A quick way of checking for exhaust restriction is to hook up a vacuum gage and watch you vacuum reading while revving the engine. If the vacuum drops while holding steady 1500 rpm, or if it recovers slowly as you let off the rpms, you probably have a restriction somewhere. The rotten egg smell is from sulfur in the gas, often a problem with cheap gas. Gas refined from Venezuelan crude are often high in sulfur (around here places like Conoco are the worst)
 
assume the cat is toast... the catalyst in a cat lasts around 50-75k miles... if yours is the original one, its prolly not doing much of anything related to its original purpose....

J
 
Cat went bad (stopped up) in my TanK10 a couple of years ago. I could hardly climb the hills on the highway on the way to work. Removed that sucker and power CAME BACK INSTANTLY. I've been thinking about building a good high-flow cat single or dual exhaust system for the TanK10. I'd like to get it legal again.
 
Ditto on the hitting it with your fist test.
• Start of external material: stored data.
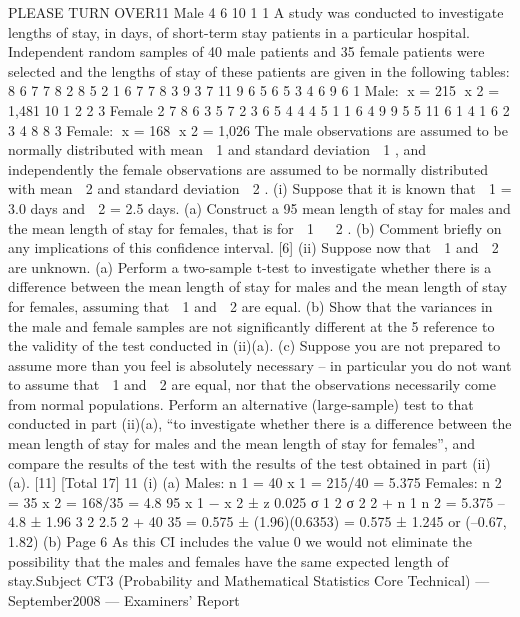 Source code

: PLEASE TURN OVER11
Male
4
6
10
1
1
A study was conducted to investigate lengths of stay, in days, of short-term stay
patients in a particular hospital. Independent random samples of 40 male patients and
35 female patients were selected and the lengths of stay of these patients are given in
the following tables:
8
6
7
7
8
2
8
5
2
1
6
7
7
8
3
9
3
7
11
9
6
5
6
5
3
4
6
9
6
1
Male: x = 215 x 2 = 1,481
10
1
2
2
3
Female
2
7
8
6
3
5
7
2
3
6
5
4
4
4
5
1
1
6
4
9
9
5
5
11
6
1
4
1
6
2
3
4
8
8
3
Female: x = 168 x 2 = 1,026
The male observations are assumed to be normally distributed with mean  1 and
standard deviation  1 , and independently the female observations are assumed to be
normally distributed with mean  2 and standard deviation  2 .
(i)
Suppose that it is known that  1 = 3.0 days and  2 = 2.5 days.
(a) Construct a 95%
mean length of stay for males and the mean length of stay for females,
that is for  1   2 .
(b) Comment briefly on any implications of this confidence interval.
[6]
(ii)
Suppose now that  1 and  2 are unknown.
(a) Perform a two-sample t-test to investigate whether there is a difference
between the mean length of stay for males and the mean length of stay
for females, assuming that  1 and  2 are equal.
(b) Show that the variances in the male and female samples are not
significantly different at the 5%
reference to the validity of the test conducted in (ii)(a).
(c) Suppose you are not prepared to assume more than you feel is
absolutely necessary – in particular you do not want to assume that
 1 and  2 are equal, nor that the observations necessarily come from
normal populations.
Perform an alternative (large-sample) test to that conducted in part
(ii)(a), “to investigate whether there is a difference between the mean
length of stay for males and the mean length of stay for females”, and
compare the results of the test with the results of the test obtained in
part (ii)(a).
[11]
[Total 17]
11
(i)
(a)
Males: n 1 = 40
x 1 = 215/40 = 5.375
Females: n 2 = 35 x 2 = 168/35 = 4.8
95%
x 1 − x 2 ± z 0.025
σ 1 2 σ 2 2
+
n 1 n 2
= 5.375 – 4.8 ± 1.96
3 2 2.5 2
+
40 35
= 0.575 ± (1.96)(0.6353)
= 0.575 ± 1.245 or (–0.67, 1.82)
(b)
Page 6
As this CI includes the value 0 we would not eliminate the possibility
that the males and females have the same expected length of stay.Subject CT3 (Probability and Mathematical Statistics Core Technical) — September2008 — Examiners’ Report
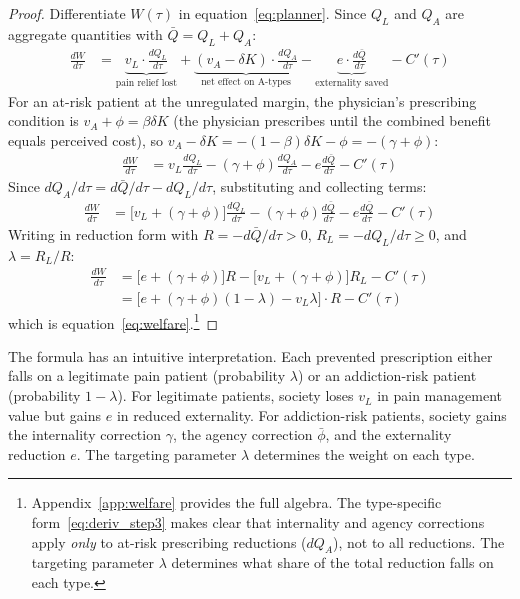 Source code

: \documentclass[12pt]{article}
\begin{document}
\begin{proof}
Differentiate $W(\tau)$ in equation~\eqref{eq:planner}. Since $Q_L$ and $Q_A$ are aggregate quantities with $\bar{Q} = Q_L + Q_A$:
\begin{align}
\frac{dW}{d\tau} &= \underbrace{v_L \cdot \frac{dQ_L}{d\tau}}_{\text{pain relief lost}} + \underbrace{(v_A - \delta K) \cdot \frac{dQ_A}{d\tau}}_{\text{net effect on A-types}} - \underbrace{e \cdot \frac{d\bar{Q}}{d\tau}}_{\text{externality saved}} - C'(\tau) \label{eq:deriv_step1}
\end{align}
For an at-risk patient at the unregulated margin, the physician's prescribing condition is $v_A + \phi = \beta \delta K$ (the physician prescribes until the combined benefit equals perceived cost), so $v_A - \delta K = -(1-\beta)\delta K - \phi = -(\gamma + \phi)$:
\begin{align}
\frac{dW}{d\tau} &= v_L \frac{dQ_L}{d\tau} - (\gamma + \phi) \frac{dQ_A}{d\tau} - e \frac{d\bar{Q}}{d\tau} - C'(\tau) \label{eq:deriv_step3}
\end{align}
Since $dQ_A/d\tau = d\bar{Q}/d\tau - dQ_L/d\tau$, substituting and collecting terms:
\begin{align}
\frac{dW}{d\tau} &= \big[v_L + (\gamma+\phi)\big]\frac{dQ_L}{d\tau} - (\gamma + \phi) \frac{d\bar{Q}}{d\tau} - e \frac{d\bar{Q}}{d\tau} - C'(\tau) \nonumber
\end{align}
Writing in reduction form with $R = -d\bar{Q}/d\tau > 0$, $R_L = -dQ_L/d\tau \geq 0$, and $\lambda = R_L/R$:
\begin{align}
\frac{dW}{d\tau} &= \Big[e + (\gamma+\phi)\Big]R - \Big[v_L + (\gamma+\phi)\Big]R_L - C'(\tau) \nonumber \\
&= \Big[e + (\gamma+\phi)(1-\lambda) - v_L\lambda\Big]\cdot R - C'(\tau) \label{eq:deriv_lambda}
\end{align}
which is equation~\eqref{eq:welfare}.\footnote{Appendix~\ref{app:welfare} provides the full algebra. The type-specific form~\eqref{eq:deriv_step3} makes clear that internality and agency corrections apply \textit{only} to at-risk prescribing reductions ($dQ_A$), not to all reductions. The targeting parameter $\lambda$ determines what share of the total reduction falls on each type.} \qedhere
\end{proof}

The formula has an intuitive interpretation. Each prevented prescription either falls on a legitimate pain patient (probability $\lambda$) or an addiction-risk patient (probability $1-\lambda$). For legitimate patients, society loses $v_L$ in pain management value but gains $e$ in reduced externality. For addiction-risk patients, society gains the internality correction $\gamma$, the agency correction $\bar{\phi}$, and the externality reduction $e$. The targeting parameter $\lambda$ determines the weight on each type.
\end{document}
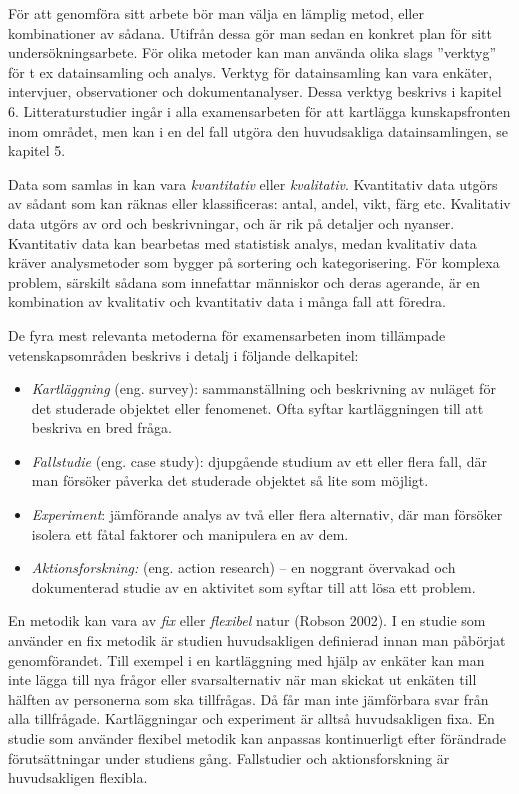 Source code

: För att genomföra sitt arbete bör man välja en lämplig metod, eller
kombinationer av sådana. Utifrån dessa gör man sedan en konkret plan för
sitt undersökningsarbete. För olika metoder kan man använda olika slags
''verktyg'' för t ex datainsamling och analys. Verktyg för datainsamling
kan vara enkäter, intervjuer, observationer och dokumentanalyser. Dessa
verktyg beskrivs i kapitel 6. Litteraturstudier ingår i alla
examensarbeten för att kartlägga kunskapsfronten inom området, men kan i
en del fall utgöra den huvudsakliga datainsamlingen, se kapitel 5.

Data som samlas in kan vara \emph{kvantitativ} eller \emph{kvalitativ}.
Kvantitativ data utgörs av sådant som kan räknas eller klassificeras:
antal, andel, vikt, färg etc. Kvalitativ data utgörs av ord och
beskrivningar, och är rik på detaljer och nyanser. Kvantitativ data kan
bearbetas med statistisk analys, medan kvalitativ data kräver
analysmetoder som bygger på sortering och kategorisering. För komplexa
problem, särskilt sådana som innefattar människor och deras agerande, är
en kombination av kvalitativ och kvantitativ data i många fall att
föredra.

De fyra mest relevanta metoderna för examensarbeten inom tillämpade
vetenskapsområden beskrivs i detalj i följande delkapitel:

\begin{itemize}
\item
  \protect\hypertarget{OLE_LINK2}{}{\protect\hypertarget{OLE_LINK1}{}{}}\emph{Kartläggning}
  (eng. survey): sammanställning och beskrivning av nuläget för det
  studerade objektet eller fenomenet. Ofta syftar kartläggningen till
  att beskriva en bred fråga.
\item
  \emph{Fallstudie} (eng. case study): djupgående studium av ett eller
  flera fall, där man försöker påverka det studerade objektet så lite
  som möjligt.
\item
  \emph{Experiment}: jämförande analys av två eller flera alternativ,
  där man försöker isolera ett fåtal faktorer och manipulera en av dem.
\item
  \emph{Aktionsforskning:} (eng. action research) -- en noggrant
  övervakad och dokumenterad studie av en aktivitet som syftar till att
  lösa ett problem.
\end{itemize}

En metodik kan vara av \emph{fix} eller \emph{flexibel} natur (Robson
2002). I en studie som använder en fix metodik är studien huvudsakligen
definierad innan man påbörjat genomförandet. Till exempel i en
kartläggning med hjälp av enkäter kan man inte lägga till nya frågor
eller svarsalternativ när man skickat ut enkäten till hälften av
personerna som ska tillfrågas. Då får man inte jämförbara svar från alla
tillfrågade. Kartläggningar och experiment är alltså huvudsakligen fixa.
En studie som använder flexibel metodik kan anpassas kontinuerligt efter
förändrade förutsättningar under studiens gång. Fallstudier och
aktionsforskning är huvudsakligen flexibla.

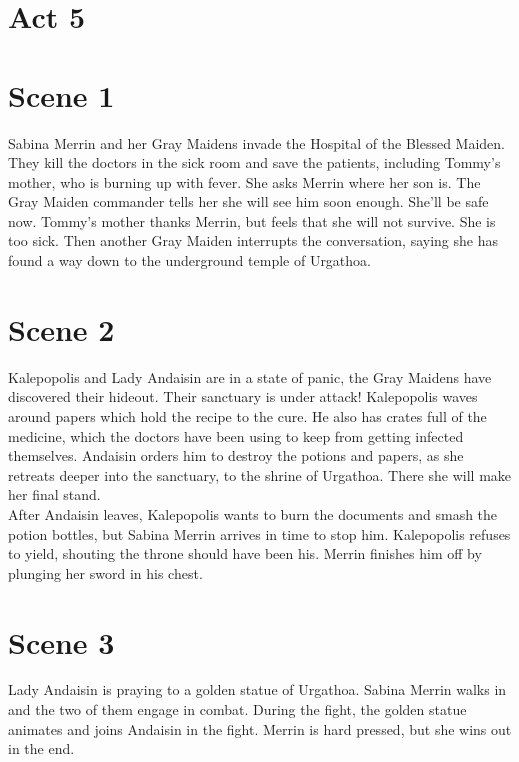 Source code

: \section{Act 5}

\section{Scene 1}

Sabina Merrin and her Gray Maidens invade the Hospital of the Blessed Maiden. They kill the doctors in the sick room and save the patients, including Tommy's mother, who is burning up with fever. She asks Merrin where her son is. The Gray Maiden commander tells her she will see him soon enough. She'll be safe now. Tommy's mother thanks Merrin, but feels that she will not survive. She is too sick. Then another Gray Maiden interrupts the conversation, saying she has found a way down to the underground temple of Urgathoa.\\

\section{Scene 2}

Kalepopolis and Lady Andaisin are in a state of panic, the Gray Maidens have discovered their hideout. Their sanctuary is under attack! Kalepopolis waves around papers which hold the recipe to the cure. He also has crates full of the medicine, which the doctors have been using to keep from getting infected themselves. Andaisin orders him to destroy the potions and papers, as she retreats deeper into the sanctuary, to the shrine of Urgathoa. There she will make her final stand.\\

After Andaisin leaves, Kalepopolis wants to burn the documents and smash the potion bottles, but Sabina Merrin arrives in time to stop him. Kalepopolis refuses to yield, shouting the throne should have been his. Merrin finishes him off by plunging her sword in his chest.\\

\section{Scene 3}

Lady Andaisin is praying to a golden statue of Urgathoa. Sabina Merrin walks in and the two of them engage in combat. During the fight, the golden statue animates and joins Andaisin in the fight. Merrin is hard pressed, but she wins out in the end.\\

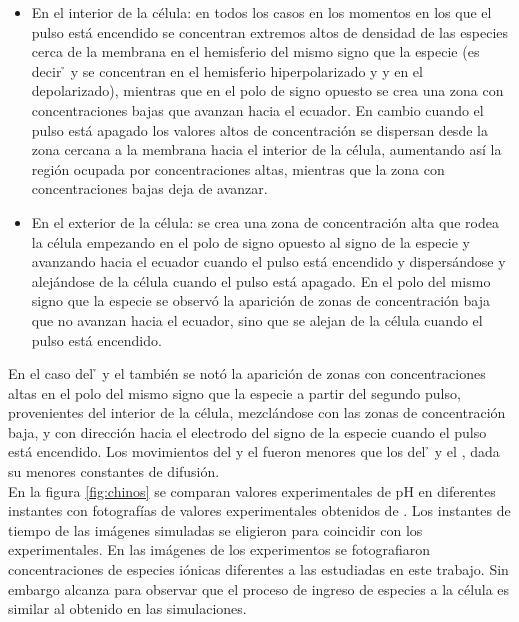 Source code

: \begin{itemize}
	\item En el interior de la célula: en todos los casos en los momentos en los que el pulso está encendido se concentran extremos altos de densidad de las especies cerca de la membrana en el hemisferio del mismo signo que la especie (es decir \h{} y \oh{} se concentran en el hemisferio hiperpolarizado y \na{} y \cl{} en el depolarizado), mientras que en el polo de signo opuesto se crea una zona con concentraciones bajas que avanzan hacia el ecuador. En cambio cuando el pulso está apagado los valores altos de concentración se dispersan desde la zona cercana a la membrana hacia el interior de la célula, aumentando así la región ocupada por concentraciones altas, mientras que la zona con concentraciones bajas deja de avanzar.

	\item En el exterior de la célula: se crea una zona de concentración alta que rodea la célula empezando en el polo de signo opuesto al signo de la especie y avanzando hacia el ecuador cuando el pulso está encendido y dispersándose y alejándose de la célula cuando el pulso está apagado. En el polo del mismo signo que la especie se observó la aparición de zonas de concentración baja que no avanzan hacia el ecuador, sino que se alejan de la célula cuando el pulso está encendido.
\end{itemize}

En el caso del \h{} y el \oh{} también se notó la aparición de zonas con concentraciones altas en el polo del mismo signo que la especie a partir del segundo pulso, provenientes del interior de la célula, mezclándose con las zonas de concentración baja, y con dirección hacia el electrodo del signo de la especie cuando el pulso está encendido. Los movimientos del \na{} y el \cl{} fueron menores que los del \h{} y el \oh, dada su menores constantes de difusión.\\

En la figura \ref{fig:chinos} se comparan valores experimentales de pH en diferentes instantes con fotografías de valores experimentales obtenidos de \cite{gt99}. Los instantes de tiempo de las imágenes simuladas se eligieron para coincidir con los experimentales. En las imágenes de los experimentos se fotografiaron concentraciones de especies iónicas diferentes a las estudiadas en este trabajo. Sin embargo alcanza para observar que el proceso de ingreso de especies a la célula es similar al obtenido en las simulaciones. 

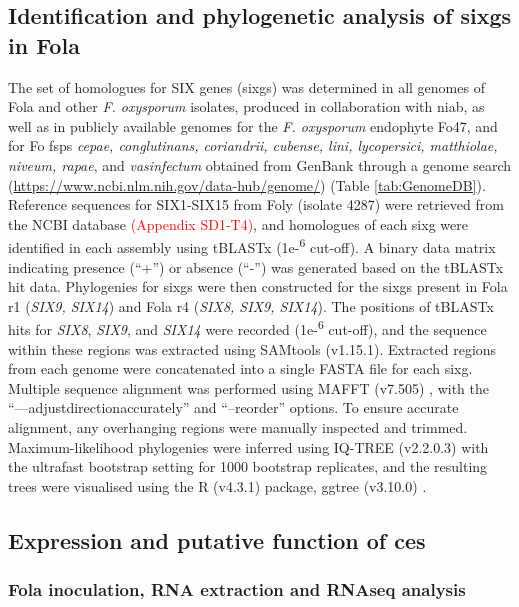 \subsection{Identification and phylogenetic analysis of \aclp{sixg} in \acl{Fola}}

The set of homologues for SIX genes (\acp{sixg}) was determined in all genomes of \ac{Fola} and other \textit{F. oxysporum} isolates, produced in collaboration with \ac{niab}, as well as in publicly available genomes for the \textit{F. oxysporum} endophyte Fo47, and for \ac{Fo} \acp{fsp} \textit{cepae, conglutinans, coriandrii, cubense, lini, lycopersici, matthiolae, niveum, rapae}, and \textit{vasinfectum} obtained from GenBank through a genome search (\url{https://www.ncbi.nlm.nih.gov/data-hub/genome/}) (Table \ref{tab:GenomeDB}). Reference sequences for SIX1-SIX15 from \ac{Foly} (isolate 4287) were retrieved from the NCBI database \textcolor{red}{(Appendix SD1-T4)}, and homologues of each \ac{sixg} were identified in each assembly using tBLASTx (1e-\textsuperscript{6} cut-off). A binary data matrix indicating presence (“+”) or absence (“-”) was generated based on the tBLASTx hit data. Phylogenies for \acp{sixg} were then constructed for the \acp{sixg} present in \ac{Fola} \ac{r1} (\textit{SIX9, SIX14}) and \ac{Fola} \ac{r4} (\textit{SIX8, SIX9, SIX14}). The positions of tBLASTx hits for \textit{SIX8}, \textit{SIX9}, and \textit{SIX14} were recorded (1e-\textsuperscript{6} cut-off), and the sequence within these regions was extracted using SAMtools (v1.15.1). Extracted regions from each genome were concatenated into a single FASTA file for each \ac{sixg}. Multiple sequence alignment was performed using MAFFT (v7.505) \parencite{Katoh2019}, with the “—adjustdirectionaccurately” and “–reorder” options. To ensure accurate alignment, any overhanging regions were manually inspected and trimmed. Maximum-likelihood phylogenies were inferred using IQ-TREE (v2.2.0.3) \parencite{Nguyen2015} with the ultrafast bootstrap setting for 1000 bootstrap replicates, and the resulting trees were visualised using the R (v4.3.1)  \parencite{R} package, ggtree (v3.10.0) \parencite{ggtree}.


\subsection{Expression and putative function of \acp{ce}}

\subsubsection{\Acf{Fola} inoculation, RNA extraction and RNAseq analysis}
The tiles inside the converter come loose with age - happened in my `96 Sonoma ZR2. You could hear the cat rattling when you revved the engine. Finally one day the tile came loose one day, rotated 90 degrees inside the cat and plugged it up like a cork. The truck had almost NO power, temp gauge went way up, and the cat made a loud hissing sound.
 
I replaced mine at 172K miles along with a new cat-back system. The old catalytic convertor was toast. It weighed about 30 lbs because the insides were used up. I replaced it with a new high-flow cat convertor. It was a improvement.